:: Given data
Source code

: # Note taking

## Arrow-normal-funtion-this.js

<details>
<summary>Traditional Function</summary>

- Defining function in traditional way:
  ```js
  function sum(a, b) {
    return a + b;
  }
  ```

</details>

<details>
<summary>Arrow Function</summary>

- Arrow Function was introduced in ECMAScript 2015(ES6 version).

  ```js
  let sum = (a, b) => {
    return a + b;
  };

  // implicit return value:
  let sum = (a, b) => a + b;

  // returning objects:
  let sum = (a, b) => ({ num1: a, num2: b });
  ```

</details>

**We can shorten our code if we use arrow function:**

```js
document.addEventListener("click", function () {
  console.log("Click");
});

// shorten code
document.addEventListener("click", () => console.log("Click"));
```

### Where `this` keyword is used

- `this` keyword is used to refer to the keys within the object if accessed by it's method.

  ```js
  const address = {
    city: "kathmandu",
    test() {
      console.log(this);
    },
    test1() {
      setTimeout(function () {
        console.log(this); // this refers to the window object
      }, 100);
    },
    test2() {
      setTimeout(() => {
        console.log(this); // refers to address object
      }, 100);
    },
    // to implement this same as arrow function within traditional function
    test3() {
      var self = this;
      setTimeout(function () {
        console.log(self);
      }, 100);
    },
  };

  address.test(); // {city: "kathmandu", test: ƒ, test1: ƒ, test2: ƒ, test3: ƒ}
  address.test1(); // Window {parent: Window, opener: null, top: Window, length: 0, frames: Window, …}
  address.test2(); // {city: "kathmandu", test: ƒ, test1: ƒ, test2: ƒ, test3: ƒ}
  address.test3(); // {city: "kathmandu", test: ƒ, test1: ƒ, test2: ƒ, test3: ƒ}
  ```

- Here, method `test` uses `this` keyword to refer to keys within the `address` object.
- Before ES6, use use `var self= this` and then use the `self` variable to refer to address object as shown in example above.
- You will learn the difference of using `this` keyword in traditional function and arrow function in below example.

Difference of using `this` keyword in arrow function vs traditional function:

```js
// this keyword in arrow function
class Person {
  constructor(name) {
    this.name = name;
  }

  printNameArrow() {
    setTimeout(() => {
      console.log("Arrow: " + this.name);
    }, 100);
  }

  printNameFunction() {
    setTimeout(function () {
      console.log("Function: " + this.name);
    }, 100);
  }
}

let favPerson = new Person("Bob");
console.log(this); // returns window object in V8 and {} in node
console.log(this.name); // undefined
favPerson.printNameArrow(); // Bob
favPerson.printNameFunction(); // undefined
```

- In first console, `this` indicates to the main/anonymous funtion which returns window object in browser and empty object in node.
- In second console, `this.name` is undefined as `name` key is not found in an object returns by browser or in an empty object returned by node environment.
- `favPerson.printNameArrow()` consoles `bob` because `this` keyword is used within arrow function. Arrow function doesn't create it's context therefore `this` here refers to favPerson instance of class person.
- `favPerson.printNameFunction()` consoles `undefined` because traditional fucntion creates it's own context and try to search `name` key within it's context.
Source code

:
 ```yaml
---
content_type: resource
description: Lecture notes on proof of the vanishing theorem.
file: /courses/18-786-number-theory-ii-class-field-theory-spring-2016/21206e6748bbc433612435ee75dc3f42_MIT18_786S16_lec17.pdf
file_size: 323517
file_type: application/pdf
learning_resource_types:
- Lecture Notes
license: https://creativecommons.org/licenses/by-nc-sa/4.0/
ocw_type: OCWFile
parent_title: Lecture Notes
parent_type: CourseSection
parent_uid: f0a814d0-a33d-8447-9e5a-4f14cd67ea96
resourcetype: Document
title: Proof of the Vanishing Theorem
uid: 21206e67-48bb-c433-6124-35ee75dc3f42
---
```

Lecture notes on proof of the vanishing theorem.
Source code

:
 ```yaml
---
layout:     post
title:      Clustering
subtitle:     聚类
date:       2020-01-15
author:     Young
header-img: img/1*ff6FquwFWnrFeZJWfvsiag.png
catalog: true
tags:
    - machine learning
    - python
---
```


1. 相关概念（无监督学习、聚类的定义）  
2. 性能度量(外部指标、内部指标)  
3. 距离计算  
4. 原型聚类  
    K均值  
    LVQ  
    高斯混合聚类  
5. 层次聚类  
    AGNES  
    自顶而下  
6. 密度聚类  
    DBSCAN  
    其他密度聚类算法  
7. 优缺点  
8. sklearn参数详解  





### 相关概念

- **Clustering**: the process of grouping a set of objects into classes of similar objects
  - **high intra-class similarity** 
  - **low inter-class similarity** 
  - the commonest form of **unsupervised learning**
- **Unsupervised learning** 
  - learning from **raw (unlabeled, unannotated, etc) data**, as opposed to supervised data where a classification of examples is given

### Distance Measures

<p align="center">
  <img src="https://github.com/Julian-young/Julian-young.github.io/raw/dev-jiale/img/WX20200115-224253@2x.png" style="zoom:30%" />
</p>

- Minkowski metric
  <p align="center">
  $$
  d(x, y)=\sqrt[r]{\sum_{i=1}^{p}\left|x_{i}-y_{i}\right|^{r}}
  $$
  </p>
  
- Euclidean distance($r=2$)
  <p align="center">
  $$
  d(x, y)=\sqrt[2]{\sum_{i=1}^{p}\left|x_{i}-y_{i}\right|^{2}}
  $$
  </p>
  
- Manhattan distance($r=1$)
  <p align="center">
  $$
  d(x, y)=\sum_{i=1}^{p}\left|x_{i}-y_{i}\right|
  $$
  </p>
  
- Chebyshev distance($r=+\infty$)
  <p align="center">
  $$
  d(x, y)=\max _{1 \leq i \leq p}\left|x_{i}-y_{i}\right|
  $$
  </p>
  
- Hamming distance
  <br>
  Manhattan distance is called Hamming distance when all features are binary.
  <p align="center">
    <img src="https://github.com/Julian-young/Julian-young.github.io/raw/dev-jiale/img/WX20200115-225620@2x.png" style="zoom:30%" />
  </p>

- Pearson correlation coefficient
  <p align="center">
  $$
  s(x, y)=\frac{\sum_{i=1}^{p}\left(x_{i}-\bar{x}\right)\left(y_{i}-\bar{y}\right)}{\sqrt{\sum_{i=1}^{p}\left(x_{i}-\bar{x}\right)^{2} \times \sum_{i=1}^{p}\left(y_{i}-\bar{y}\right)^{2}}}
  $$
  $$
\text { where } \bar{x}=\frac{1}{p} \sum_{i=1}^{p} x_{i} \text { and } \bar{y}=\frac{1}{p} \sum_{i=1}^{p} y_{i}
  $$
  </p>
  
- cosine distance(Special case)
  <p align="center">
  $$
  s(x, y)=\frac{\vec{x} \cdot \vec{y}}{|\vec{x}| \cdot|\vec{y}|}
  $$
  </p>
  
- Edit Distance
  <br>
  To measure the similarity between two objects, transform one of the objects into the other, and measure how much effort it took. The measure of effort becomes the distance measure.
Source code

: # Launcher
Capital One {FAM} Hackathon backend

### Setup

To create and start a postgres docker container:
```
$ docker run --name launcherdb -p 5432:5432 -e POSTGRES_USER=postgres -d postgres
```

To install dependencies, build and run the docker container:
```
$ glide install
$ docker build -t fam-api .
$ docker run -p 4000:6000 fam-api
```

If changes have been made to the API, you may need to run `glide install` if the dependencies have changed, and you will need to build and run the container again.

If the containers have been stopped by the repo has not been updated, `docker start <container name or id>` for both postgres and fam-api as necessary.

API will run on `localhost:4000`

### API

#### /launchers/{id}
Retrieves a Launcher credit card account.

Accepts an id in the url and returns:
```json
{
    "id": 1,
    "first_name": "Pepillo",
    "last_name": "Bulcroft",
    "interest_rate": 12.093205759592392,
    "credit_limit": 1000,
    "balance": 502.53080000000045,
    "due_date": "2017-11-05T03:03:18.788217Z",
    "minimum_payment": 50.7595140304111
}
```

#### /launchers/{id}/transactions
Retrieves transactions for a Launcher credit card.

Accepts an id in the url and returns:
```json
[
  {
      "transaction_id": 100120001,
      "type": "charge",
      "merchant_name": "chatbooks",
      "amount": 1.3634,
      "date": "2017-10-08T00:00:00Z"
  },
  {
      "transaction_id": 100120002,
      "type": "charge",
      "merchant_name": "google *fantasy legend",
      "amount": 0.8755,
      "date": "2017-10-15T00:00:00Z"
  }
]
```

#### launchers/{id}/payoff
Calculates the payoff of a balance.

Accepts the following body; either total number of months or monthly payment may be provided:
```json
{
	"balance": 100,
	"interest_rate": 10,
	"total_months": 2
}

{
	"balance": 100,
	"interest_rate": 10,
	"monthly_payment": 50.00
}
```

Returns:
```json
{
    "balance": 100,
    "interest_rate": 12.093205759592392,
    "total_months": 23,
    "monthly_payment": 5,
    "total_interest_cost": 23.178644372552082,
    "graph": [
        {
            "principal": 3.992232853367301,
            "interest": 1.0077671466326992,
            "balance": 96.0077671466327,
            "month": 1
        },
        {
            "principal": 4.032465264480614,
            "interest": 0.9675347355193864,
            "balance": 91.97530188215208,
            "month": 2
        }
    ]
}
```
::::
**Work required:** Report how many lines of the listing hold the word "shorten", with nothing but the number.

**Answer to the problem:** 2